I started getting a lot better at baseball/softball and started playing stickball, a favorite sport among northeast kids.  I ended up playing against several members of the high school baseball team and I more than held my own. My friends in high school (some of us, like me who ran track, two of us played high school baseball) and I played other members of the baseball team in slow pitch softball in high school and I remember us at least winning one game.

After high school, I ended up playing organized slow pitch softball for twenty years.  I was pretty decent and I was fortunate to play on some really good teams.  Still, I never played little league baseball or high school baseball.   If I really have one regret in life, it's that I never played organized baseball when I was young.

Even before I met my wife of seventeen years, Michelle, I told myself that if I ever had kids and they wanted to play baseball, I would do everything in my power and I mean, EVERYTHING, to help with that.  So when Matthew came to me that day asking me to pitch to him, it was like true illumination to me.

And five and half plus years later, here I am, the co-head coach of his fall Minors baseball team.  Matt hits second for us, is one of our three pitchers and can play anywhere in the field.  He loves the game and works at it everyday.  I am proud to say he was a Coach Pitch League All Star in the Spring and started at third base in our district tournament (and I was proud to be one of the assistant coaches).

My younger son, Jonathan, is on my tee ball team.  He's not like Matthew and would rather play Angry Birds than baseball.  Jonathan doesn't practice baseball when he's not playing an actual game, but he's pretty good when he plays.  Maybe the baseball light bulb will turn on for him someday, but that's okay if it doesn't for him.  Still love him as much as Matthew.

So Matthew got his ten months of baseball.  His dad coaches both his sons in baseball.  And neither of us could be any happier.

So what does that mean for The College Hardwood?

Fear not my college basketball loving friends.  The blog is alive and well, as you can see by this post.  This is the start of our basketball season on the blog.  I will still be covering a lot of games between mid-November and February. Once again, I have University of South Carolina season tickets.  Our live first game coverage will be November 9 when South Carolina hosts season opener sacrificial lamb Longwood.
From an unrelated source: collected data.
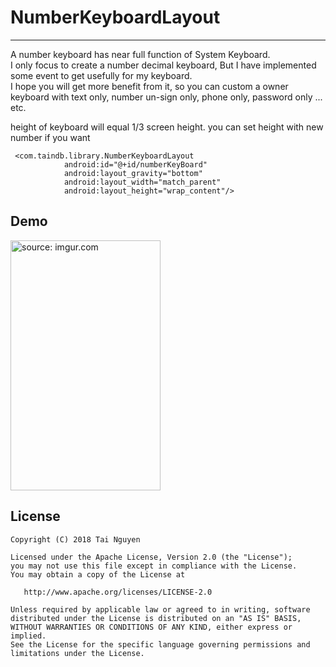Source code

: # NumberKeyboardLayout

------
A number keyboard has near full function of System Keyboard. <br />
I only focus to create a number decimal keyboard, But I have implemented some event to get usefully for my keyboard. <br />
I hope you will get more benefit from it, so you can custom a owner keyboard with text only, number un-sign only, phone only, password only ... etc. <br />

height of keyboard will equal 1/3 screen height. you can set height with new number if you want
```
 <com.taindb.library.NumberKeyboardLayout
            android:id="@+id/numberKeyBoard"
            android:layout_gravity="bottom"
            android:layout_width="match_parent"
            android:layout_height="wrap_content"/>
```

Demo
--------
<a href="https://imgur.com/ieID4pX"><img src="https://i.imgur.com/fCSNZe3.gif" title="source: imgur.com" width="240" height="400"/></a>


License
--------

    Copyright (C) 2018 Tai Nguyen 

    Licensed under the Apache License, Version 2.0 (the "License");
    you may not use this file except in compliance with the License.
    You may obtain a copy of the License at

       http://www.apache.org/licenses/LICENSE-2.0

    Unless required by applicable law or agreed to in writing, software
    distributed under the License is distributed on an "AS IS" BASIS,
    WITHOUT WARRANTIES OR CONDITIONS OF ANY KIND, either express or implied.
    See the License for the specific language governing permissions and
    limitations under the License.
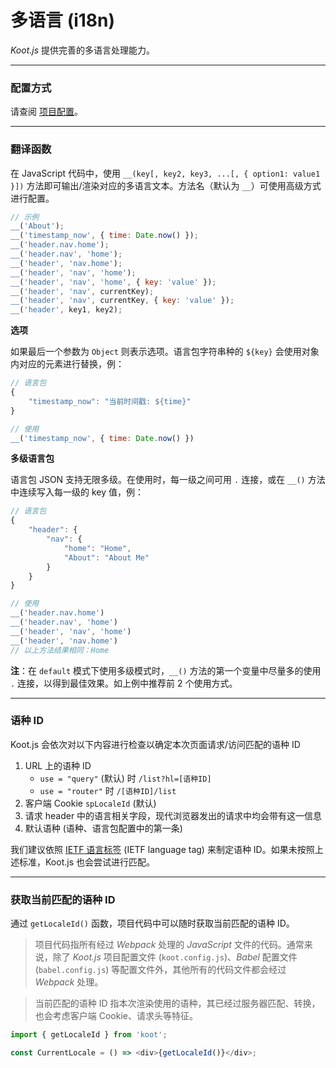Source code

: # 多语言 (i18n)

_Koot.js_ 提供完善的多语言处理能力。

---

### 配置方式

请查阅 [项目配置](/config?id=i18n)。

---

### 翻译函数

在 JavaScript 代码中，使用 `__(key[, key2, key3, ...[, { option1: value1 }])` 方法即可输出/渲染对应的多语言文本。方法名（默认为 `__`）可使用高级方式进行配置。

```javascript
// 示例
__('About');
__('timestamp_now', { time: Date.now() });
__('header.nav.home');
__('header.nav', 'home');
__('header', 'nav.home');
__('header', 'nav', 'home');
__('header', 'nav', 'home', { key: 'value' });
__('header', 'nav', currentKey);
__('header', 'nav', currentKey, { key: 'value' });
__('header', key1, key2);
```

**选项**

如果最后一个参数为 `Object` 则表示选项。语言包字符串种的 `${key}` 会使用对象内对应的元素进行替换，例：

```javascript
// 语言包
{
    "timestamp_now": "当前时间戳: ${time}"
}

// 使用
__('timestamp_now', { time: Date.now() })
```

**多级语言包**

语言包 JSON 支持无限多级。在使用时，每一级之间可用 `.` 连接，或在 `__()` 方法中连续写入每一级的 key 值，例：

```javascript
// 语言包
{
    "header": {
        "nav": {
            "home": "Home",
            "About": "About Me"
        }
    }
}

// 使用
__('header.nav.home')
__('header.nav', 'home')
__('header', 'nav', 'home')
__('header', 'nav.home')
// 以上方法结果相同：Home
```

**注**：在 `default` 模式下使用多级模式时，`__()` 方法的第一个变量中尽量多的使用 `.` 连接，以得到最佳效果。如上例中推荐前 2 个使用方式。

---

### 语种 ID

Koot.js 会依次对以下内容进行检查以确定本次页面请求/访问匹配的语种 ID

1. URL 上的语种 ID
    - `use = "query"` (默认) 时 `/list?hl=[语种ID]`
    - `use = "router"` 时 `/[语种ID]/list`
2. 客户端 Cookie `spLocaleId` (默认)
3. 请求 header 中的语言相关字段，现代浏览器发出的请求中均会带有这一信息
4. 默认语种 (语种、语言包配置中的第一条)

我们建议依照 [IETF 语言标签](https://zh.wikipedia.org/wiki/IETF%E8%AA%9E%E8%A8%80%E6%A8%99%E7%B1%A4) (IETF language tag) 来制定语种 ID。如果未按照上述标准，Koot.js 也会尝试进行匹配。

---

### 获取当前匹配的语种 ID

通过 `getLocaleId()` 函数，项目代码中可以随时获取当前匹配的语种 ID。

> 项目代码指所有经过 _Webpack_ 处理的 _JavaScript_ 文件的代码。通常来说，除了 _Koot.js_ 项目配置文件 (`koot.config.js`)、_Babel_ 配置文件 (`babel.config.js`) 等配置文件外，其他所有的代码文件都会经过 _Webpack_ 处理。

> 当前匹配的语种 ID 指本次渲染使用的语种，其已经过服务器匹配、转换，也会考虑客户端 Cookie、请求头等特征。

```javascript
import { getLocaleId } from 'koot';

const CurrentLocale = () => <div>{getLocaleId()}</div>;
```
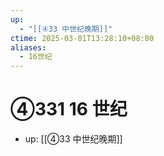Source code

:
```yaml
---
up:
  - "[[④33 中世纪晚期]]"
ctime: 2025-03-01T13:28:10+08:00
aliases:
  - 16世纪
---
```


# ④331 16 世纪

- up: [[④33 中世纪晚期]]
But it's not just USC basketball I will be covering. My trip to New York around Christmas time will allow me to cover some good New York local basketball (see you soon, Hofstra and Stony Brook friends).  You can count on short road trips to Davidson, Charlotte, Wofford and Winthrop.   Plus, I have already got NCAA second and third round tickets for the regional at Raleigh.  If you remember the last regional in Raleigh in 2008, we were witness to the Stephen Curry show against Gonzaga and Georgetown.

However, once February comes, there won't be as much live basketball coverage from me as their used to be here. Certainly not fifty nine games of Division I coverage like the 2011-12 season.  But as I did once say nearly three years ago, that my commitments come before this basketball blog.  However, I do have a plan up my sleeve to increase the coverage here but I am not yet at liberty to say. :-)

Rest assured, college basketball is still a great love of mine and as for long as I can keep the site up, The College Hardwood is still a place college basketball fans can call home.